**WORK ITEM:** Take the data that follows and retype it word for word.

**EXERCISE MATERIALS:**
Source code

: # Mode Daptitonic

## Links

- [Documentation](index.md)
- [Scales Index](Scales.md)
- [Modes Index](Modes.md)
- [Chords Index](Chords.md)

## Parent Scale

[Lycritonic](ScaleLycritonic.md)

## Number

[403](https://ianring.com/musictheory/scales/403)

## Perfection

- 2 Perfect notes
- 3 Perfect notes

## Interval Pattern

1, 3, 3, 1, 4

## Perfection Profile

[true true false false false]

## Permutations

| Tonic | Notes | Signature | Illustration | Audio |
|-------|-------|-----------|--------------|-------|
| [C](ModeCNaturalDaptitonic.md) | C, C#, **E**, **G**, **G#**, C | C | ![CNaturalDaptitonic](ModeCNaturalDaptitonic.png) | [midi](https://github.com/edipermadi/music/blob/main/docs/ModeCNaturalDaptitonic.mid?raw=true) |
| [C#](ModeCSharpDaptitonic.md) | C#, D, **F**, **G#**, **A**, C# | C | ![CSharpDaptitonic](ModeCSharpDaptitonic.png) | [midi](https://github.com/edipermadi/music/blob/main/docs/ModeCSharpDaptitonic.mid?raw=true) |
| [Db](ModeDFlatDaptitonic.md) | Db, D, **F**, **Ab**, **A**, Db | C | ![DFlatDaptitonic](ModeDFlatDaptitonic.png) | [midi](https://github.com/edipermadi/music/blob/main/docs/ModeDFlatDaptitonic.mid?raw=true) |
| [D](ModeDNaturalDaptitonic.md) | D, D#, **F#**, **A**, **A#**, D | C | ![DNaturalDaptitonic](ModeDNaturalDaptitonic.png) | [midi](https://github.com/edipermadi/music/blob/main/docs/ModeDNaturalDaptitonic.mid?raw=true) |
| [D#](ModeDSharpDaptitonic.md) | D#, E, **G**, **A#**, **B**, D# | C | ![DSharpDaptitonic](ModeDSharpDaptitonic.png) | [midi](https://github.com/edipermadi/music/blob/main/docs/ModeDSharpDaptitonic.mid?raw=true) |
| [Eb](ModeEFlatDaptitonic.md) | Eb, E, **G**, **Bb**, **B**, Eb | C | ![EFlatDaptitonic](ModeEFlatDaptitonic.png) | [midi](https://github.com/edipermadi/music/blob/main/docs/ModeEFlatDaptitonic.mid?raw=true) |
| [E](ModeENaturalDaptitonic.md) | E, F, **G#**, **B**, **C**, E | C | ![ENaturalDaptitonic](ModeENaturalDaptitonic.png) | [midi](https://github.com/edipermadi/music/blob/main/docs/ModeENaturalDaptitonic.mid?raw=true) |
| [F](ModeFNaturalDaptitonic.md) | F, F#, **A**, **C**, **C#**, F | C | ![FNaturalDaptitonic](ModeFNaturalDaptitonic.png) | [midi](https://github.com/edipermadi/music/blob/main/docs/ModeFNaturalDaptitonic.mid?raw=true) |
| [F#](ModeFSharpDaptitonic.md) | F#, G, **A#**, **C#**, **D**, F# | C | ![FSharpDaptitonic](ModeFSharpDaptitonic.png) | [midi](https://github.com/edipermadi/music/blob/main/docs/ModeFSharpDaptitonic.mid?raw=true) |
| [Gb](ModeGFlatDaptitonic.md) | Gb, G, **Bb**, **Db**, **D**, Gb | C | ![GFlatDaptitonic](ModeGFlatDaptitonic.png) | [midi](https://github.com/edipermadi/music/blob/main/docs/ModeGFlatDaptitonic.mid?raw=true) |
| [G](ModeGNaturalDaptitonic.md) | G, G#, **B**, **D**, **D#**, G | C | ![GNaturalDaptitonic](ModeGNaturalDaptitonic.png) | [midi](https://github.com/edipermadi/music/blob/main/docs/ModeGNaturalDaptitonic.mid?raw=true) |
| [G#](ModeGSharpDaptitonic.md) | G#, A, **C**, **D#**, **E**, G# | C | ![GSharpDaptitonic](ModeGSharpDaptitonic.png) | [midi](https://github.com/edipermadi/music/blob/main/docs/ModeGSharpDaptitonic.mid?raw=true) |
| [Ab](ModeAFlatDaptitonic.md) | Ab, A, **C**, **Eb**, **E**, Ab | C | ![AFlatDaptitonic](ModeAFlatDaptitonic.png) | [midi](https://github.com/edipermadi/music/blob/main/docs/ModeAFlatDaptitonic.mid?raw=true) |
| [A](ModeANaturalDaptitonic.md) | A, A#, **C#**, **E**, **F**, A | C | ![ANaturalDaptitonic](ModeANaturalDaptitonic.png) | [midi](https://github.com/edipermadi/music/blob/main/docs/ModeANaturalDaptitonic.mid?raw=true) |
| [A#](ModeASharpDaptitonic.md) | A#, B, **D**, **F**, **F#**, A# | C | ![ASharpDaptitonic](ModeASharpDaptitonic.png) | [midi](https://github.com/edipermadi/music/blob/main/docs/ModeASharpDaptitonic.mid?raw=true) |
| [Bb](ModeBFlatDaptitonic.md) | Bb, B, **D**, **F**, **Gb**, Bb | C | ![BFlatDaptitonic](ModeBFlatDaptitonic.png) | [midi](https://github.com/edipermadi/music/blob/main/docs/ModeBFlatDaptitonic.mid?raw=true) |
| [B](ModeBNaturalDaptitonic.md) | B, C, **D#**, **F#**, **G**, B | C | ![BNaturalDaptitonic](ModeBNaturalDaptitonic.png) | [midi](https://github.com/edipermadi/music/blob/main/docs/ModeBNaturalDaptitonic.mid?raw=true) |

**THE COMPLETED TASK:**
Source code

: # Mode Daptitonic

## Links

- [Documentation](index.md)
- [Scales Index](Scales.md)
- [Modes Index](Modes.md)
- [Chords Index](Chords.md)

## Parent Scale

[Lycritonic](ScaleLycritonic.md)

## Number

[403](https://ianring.com/musictheory/scales/403)

## Perfection

- 2 Perfect notes
- 3 Perfect notes

## Interval Pattern

1, 3, 3, 1, 4

## Perfection Profile

[true true false false false]

## Permutations

| Tonic | Notes | Signature | Illustration | Audio |
|-------|-------|-----------|--------------|-------|
| [C](ModeCNaturalDaptitonic.md) | C, C#, **E**, **G**, **G#**, C | C | ![CNaturalDaptitonic](ModeCNaturalDaptitonic.png) | [midi](https://github.com/edipermadi/music/blob/main/docs/ModeCNaturalDaptitonic.mid?raw=true) |
| [C#](ModeCSharpDaptitonic.md) | C#, D, **F**, **G#**, **A**, C# | C | ![CSharpDaptitonic](ModeCSharpDaptitonic.png) | [midi](https://github.com/edipermadi/music/blob/main/docs/ModeCSharpDaptitonic.mid?raw=true) |
| [Db](ModeDFlatDaptitonic.md) | Db, D, **F**, **Ab**, **A**, Db | C | ![DFlatDaptitonic](ModeDFlatDaptitonic.png) | [midi](https://github.com/edipermadi/music/blob/main/docs/ModeDFlatDaptitonic.mid?raw=true) |
| [D](ModeDNaturalDaptitonic.md) | D, D#, **F#**, **A**, **A#**, D | C | ![DNaturalDaptitonic](ModeDNaturalDaptitonic.png) | [midi](https://github.com/edipermadi/music/blob/main/docs/ModeDNaturalDaptitonic.mid?raw=true) |
| [D#](ModeDSharpDaptitonic.md) | D#, E, **G**, **A#**, **B**, D# | C | ![DSharpDaptitonic](ModeDSharpDaptitonic.png) | [midi](https://github.com/edipermadi/music/blob/main/docs/ModeDSharpDaptitonic.mid?raw=true) |
| [Eb](ModeEFlatDaptitonic.md) | Eb, E, **G**, **Bb**, **B**, Eb | C | ![EFlatDaptitonic](ModeEFlatDaptitonic.png) | [midi](https://github.com/edipermadi/music/blob/main/docs/ModeEFlatDaptitonic.mid?raw=true) |
| [E](ModeENaturalDaptitonic.md) | E, F, **G#**, **B**, **C**, E | C | ![ENaturalDaptitonic](ModeENaturalDaptitonic.png) | [midi](https://github.com/edipermadi/music/blob/main/docs/ModeENaturalDaptitonic.mid?raw=true) |
| [F](ModeFNaturalDaptitonic.md) | F, F#, **A**, **C**, **C#**, F | C | ![FNaturalDaptitonic](ModeFNaturalDaptitonic.png) | [midi](https://github.com/edipermadi/music/blob/main/docs/ModeFNaturalDaptitonic.mid?raw=true) |
| [F#](ModeFSharpDaptitonic.md) | F#, G, **A#**, **C#**, **D**, F# | C | ![FSharpDaptitonic](ModeFSharpDaptitonic.png) | [midi](https://github.com/edipermadi/music/blob/main/docs/ModeFSharpDaptitonic.mid?raw=true) |
| [Gb](ModeGFlatDaptitonic.md) | Gb, G, **Bb**, **Db**, **D**, Gb | C | ![GFlatDaptitonic](ModeGFlatDaptitonic.png) | [midi](https://github.com/edipermadi/music/blob/main/docs/ModeGFlatDaptitonic.mid?raw=true) |
| [G](ModeGNaturalDaptitonic.md) | G, G#, **B**, **D**, **D#**, G | C | ![GNaturalDaptitonic](ModeGNaturalDaptitonic.png) | [midi](https://github.com/edipermadi/music/blob/main/docs/ModeGNaturalDaptitonic.mid?raw=true) |
| [G#](ModeGSharpDaptitonic.md) | G#, A, **C**, **D#**, **E**, G# | C | ![GSharpDaptitonic](ModeGSharpDaptitonic.png) | [midi](https://github.com/edipermadi/music/blob/main/docs/ModeGSharpDaptitonic.mid?raw=true) |
| [Ab](ModeAFlatDaptitonic.md) | Ab, A, **C**, **Eb**, **E**, Ab | C | ![AFlatDaptitonic](ModeAFlatDaptitonic.png) | [midi](https://github.com/edipermadi/music/blob/main/docs/ModeAFlatDaptitonic.mid?raw=true) |
| [A](ModeANaturalDaptitonic.md) | A, A#, **C#**, **E**, **F**, A | C | ![ANaturalDaptitonic](ModeANaturalDaptitonic.png) | [midi](https://github.com/edipermadi/music/blob/main/docs/ModeANaturalDaptitonic.mid?raw=true) |
| [A#](ModeASharpDaptitonic.md) | A#, B, **D**, **F**, **F#**, A# | C | ![ASharpDaptitonic](ModeASharpDaptitonic.png) | [midi](https://github.com/edipermadi/music/blob/main/docs/ModeASharpDaptitonic.mid?raw=true) |
| [Bb](ModeBFlatDaptitonic.md) | Bb, B, **D**, **F**, **Gb**, Bb | C | ![BFlatDaptitonic](ModeBFlatDaptitonic.png) | [midi](https://github.com/edipermadi/music/blob/main/docs/ModeBFlatDaptitonic.mid?raw=true) |
| [B](ModeBNaturalDaptitonic.md) | B, C, **D#**, **F#**, **G**, B | C | ![BNaturalDaptitonic](ModeBNaturalDaptitonic.png) | [midi](https://github.com/edipermadi/music/blob/main/docs/ModeBNaturalDaptitonic.mid?raw=true) |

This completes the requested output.